Facility will employ 2,500 people, process data from the Northeast

June 18, 1999|By Laura Cadiz | Laura Cadiz,SUN STAFF

The Baltimore Census 2000 Data Capture Center opened its doors yesterday in Rosedale, the first of four regional centers to open nationwide and the eventual home of 2,500 employees who will help count the 2000 U.S. Census.

The center -- which officials say will pump about $30 million in salaries into the local economy -- will be responsible for counting census data from throughout the Northeast, expected to be more than 40 million forms.

"By the project's end, we hope to send a newly trained work force into the community," said Susan Mann-Hammack, spokeswoman for Computer Sciences Corp., a California firm responsible for hiring and training the employees. "It's a perfect entry-level job because we provide all the training."

Fifty people have been hired to fill the management positions in the center's 224,000-square-foot, $7 million warehouse on Kelso Drive. About 225 temporary employees will be hired and trained to conduct a trial run during August and September.

In October, the center will start hiring employees to work March possibly through September 2000 to process the forms.

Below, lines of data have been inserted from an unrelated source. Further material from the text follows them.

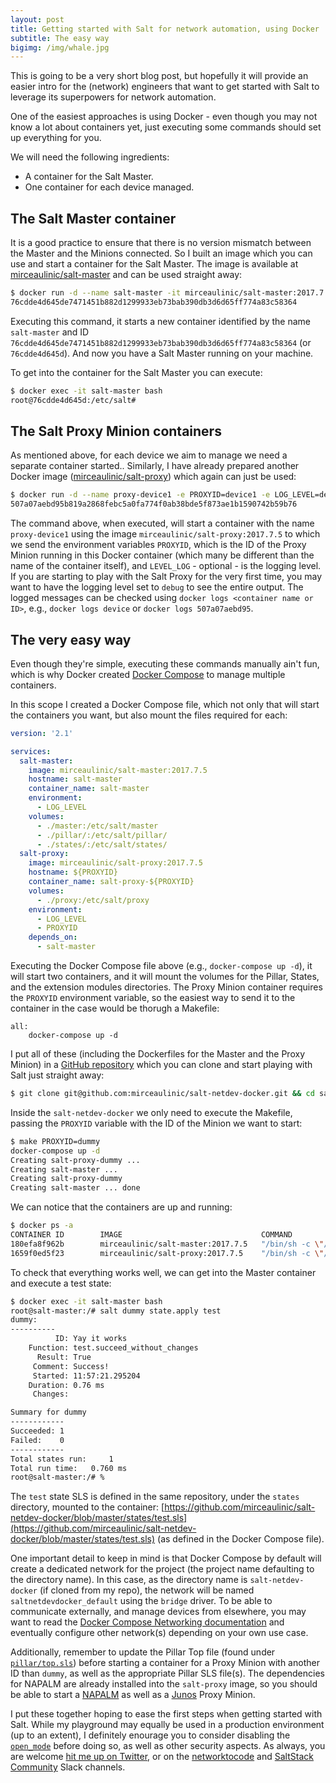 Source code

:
 ```yaml
---
layout: post
title: Getting started with Salt for network automation, using Docker
subtitle: The easy way
bigimg: /img/whale.jpg
---
```


This is going to be a very short blog post, but hopefully it will provide an
easier intro for the (network) engineers that want to get started with Salt
to leverage its superpowers for network automation.

One of the easiest approaches is using Docker - even though you may not know a
lot about containers yet, just executing some commands should set up everything
for you.

We will need the following ingredients:

- A container for the Salt Master.
- One container for each device managed.

The Salt Master container
-------------------------

It is a good practice to ensure that there is no version mismatch between the
Master and the Minions connected. So I built an image which you can use
and start a container for the Salt Master. The image is available at 
[mirceaulinic/salt-master](https://hub.docker.com/r/mirceaulinic/salt-master/)
and can be used straight away:

```bash
$ docker run -d --name salt-master -it mirceaulinic/salt-master:2017.7.5
76cdde4d645de7471451b882d1299933eb73bab390db3d6d65ff774a83c58364
```

Executing this command, it starts a new container identified by the name
``salt-master`` and ID ``76cdde4d645de7471451b882d1299933eb73bab390db3d6d65ff774a83c58364``
(or ``76cdde4d645d``). And now you have a Salt Master running on your machine.

To get into the container for the Salt Master you can execute:

```bash
$ docker exec -it salt-master bash
root@76cdde4d645d:/etc/salt#
```

The Salt Proxy Minion containers
--------------------------------

As mentioned above, for each device we aim to manage we need a separate
container started.. Similarly, I have already prepared
another Docker image ([mirceaulinic/salt-proxy](https://hub.docker.com/r/mirceaulinic/salt-proxy))
which again can just be used:

```bash
$ docker run -d --name proxy-device1 -e PROXYID=device1 -e LOG_LEVEL=debug -it mirceaulinic/salt-proxy:2017.7.5
507a07aebd95b819a2868febc5a0fa774f0ab38bde5f873ae1b1590742b59b76
```

The command above, when executed, will start a container with the name
``proxy-device1`` using the image ``mirceaulinic/salt-proxy:2017.7.5`` to which
we send the environment variables ``PROXYID``, which is the ID of the Proxy
Minion running in this Docker container (which many be different than the name
of the container itself), and ``LEVEL_LOG`` - optional - is the logging level.
If you are starting to play with the Salt Proxy for the very first time, you may
want to have the logging level set to ``debug`` to see the entire output. The
logged messages can be checked using ``docker logs <container name or ID>``,
e.g., ``docker logs device`` or ``docker logs 507a07aebd95``.

The very easy way
-----------------

Even though they're simple, executing these commands manually ain't fun, which
is why Docker created [Docker Compose](https://docs.docker.com/compose/) to
manage multiple containers.

In this scope I created a Docker Compose file, which not only that will start
the containers you want, but also mount the files required for each:

```yaml
version: '2.1'

services:
  salt-master:
    image: mirceaulinic/salt-master:2017.7.5
    hostname: salt-master
    container_name: salt-master
    environment:
      - LOG_LEVEL
    volumes:
      - ./master:/etc/salt/master
      - ./pillar/:/etc/salt/pillar/
      - ./states/:/etc/salt/states/
  salt-proxy:
    image: mirceaulinic/salt-proxy:2017.7.5
    hostname: ${PROXYID}
    container_name: salt-proxy-${PROXYID}
    volumes:
      - ./proxy:/etc/salt/proxy
    environment:
      - LOG_LEVEL
      - PROXYID
    depends_on:
      - salt-master
```

Executing the Docker Compose file above (e.g., ``docker-compose up -d``), it
will start two containers, and it will mount the volumes for the Pillar, States,
and the extension modules directories. The Proxy Minion container requires the
``PROXYID`` environment variable, so the easiest way to send it to the container
in the case would be thorugh a Makefile:

```make
all:
    docker-compose up -d
```

I put all of these (including the Dockerfiles for the Master and the Proxy
Minion) in a [GitHub repository](https://github.com/mirceaulinic/salt-netdev-docker)
which you can clone and start playing with Salt just straight away:

```bash
$ git clone git@github.com:mirceaulinic/salt-netdev-docker.git && cd salt-netdev-docker
```

Inside the ``salt-netdev-docker`` we only need to execute the Makefile, passing
the ``PROXYID`` variable with the ID of the Minion we want to start:

```bash
$ make PROXYID=dummy
docker-compose up -d
Creating salt-proxy-dummy ...
Creating salt-master ...
Creating salt-proxy-dummy
Creating salt-master ... done
```

We can notice that the containers are up and running:

```bash
$ docker ps -a
CONTAINER ID        IMAGE                               COMMAND                   CREATED             STATUS              PORTS               NAMES
180efa8f962b        mirceaulinic/salt-master:2017.7.5   "/bin/sh -c \"/usr/..."   35 minutes ago      Up 35 minutes       4505-4506/tcp       salt-master
1659f0ed5f23        mirceaulinic/salt-proxy:2017.7.5    "/bin/sh -c \"/usr/..."   35 minutes ago      Up 35 minutes                           salt-proxy-dummy
```

To check that everything works well, we can get into the Master container and
execute a test state:

```bash
$ docker exec -it salt-master bash
root@salt-master:/# salt dummy state.apply test
dummy:
----------
          ID: Yay it works
    Function: test.succeed_without_changes
      Result: True
     Comment: Success!
     Started: 11:57:21.295204
    Duration: 0.76 ms
     Changes:

Summary for dummy
------------
Succeeded: 1
Failed:    0
------------
Total states run:     1
Total run time:   0.760 ms
root@salt-master:/# %
```

The ``test`` state SLS is defined in the same repository, under the ``states``
directory, mounted to the container:
[https://github.com/mirceaulinic/salt-netdev-docker/blob/master/states/test.sls](https://github.com/mirceaulinic/salt-netdev-docker/blob/master/states/test.sls)
(as defined in the Docker Compose file).

One important detail to keep in mind is that Docker Compose by default will
create a dedicated network for the project (the project name defaulting to the
directory name). In this case, as the directory name is ``salt-netdev-docker``
(if cloned from my repo), the network will be named ``saltnetdevdocker_default``
using the ``bridge`` driver. To be able to communicate externally, and manage
devices from elsewhere, you may want to read the
[Docker Compose Networking documentation](https://docs.docker.com/compose/networking/)
and eventually configure other network(s) depending on your own use case.

Additionally, remember to update the Pillar Top file (found under
[``pillar/top.sls``](https://github.com/mirceaulinic/salt-netdev-docker/blob/master/pillar/top.sls))
before starting a container for a Proxy Minion with another ID than ``dummy``,
as well as the appropriate Pillar SLS file(s). The dependencies for NAPALM are
already installed into the ``salt-proxy`` image, so you should be able to start
a [NAPALM](https://docs.saltstack.com/en/latest/ref/proxy/all/salt.proxy.napalm.html)
as well as a [Junos](https://docs.saltstack.com/en/latest/ref/proxy/all/salt.proxy.junos.html)
Proxy Minion.

I put these together hoping to ease the first steps when getting started with
Salt. While my playground may equally be used in a production environment (up to
an extent), I definitely enourage you to consider disabling the 
[``open_mode``](https://docs.saltstack.com/en/latest/ref/configuration/master.html#open-mode)
before doing so, as well as other security aspects. As always, you are welcome
[hit me up on Twitter](https://twitter.com/mirceaulinic), or on the
[networktocode](https://networktocode.slack.com) and
[SaltStack Community](https://saltstackcommunity.slack.com) Slack channels.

The temporary positions include full-time and part-time mail clerks, document-preparation clerks and key-entry operators. The average pay is about $11 an hour.

The employees will use Lockheed Martin Corp.'s high-speed imaging technology to scan the census forms into computers. That technology can read handwriting, an effort to make the counting more efficient and accurate. Previously, the forms were recorded on microfilm.

The center "is not about more information, it's about getting the information of the census into the hands of American people quickly and accurately," said Kenneth Prewitt, U.S. Census Bureau director, who attended yesterday's event.

The center is working with community organizations, churches and colleges to recruit the workers. The state Department of Labor Licensing and Regulation and Maryland Bible College and Seminary in Baltimore have promised to recruit 500 employees each. The Computer Training Center in Catonsville has agreed to bring in 300 employees.

To help keep the workers employed after the census is done, the center is trying to develop a partnership with other companies that might hire the employees after September. So far, Clorox Products Manufacturing Co. in Aberdeen has expressed interest.

This is the first time the U.S. Census Bureau has contracted with private companies to help operate the census. Computer Sciences Corp. and TRW, a Virginiasystems and information technology company, are in charge of the Rosedale operations center.

DynCorp will operate the center in Pomona, Calif., which will open in July; National Computer Systems will run the Phoenix, Ariz., center, which will open in September; and the U.S. government will operate the fourth center, in Jeffersonville, Ind.

Maryland Secretary of State John T. Willis said the Rosedale center will be an important factor in developing a more accurate census count. In 1990, more than 100,000 Maryland residents were not counted in the census, which created a loss of about $1,000 a person in federal funding.

"In terms of making this center a success, Maryland wants to be a model operation," Willis said.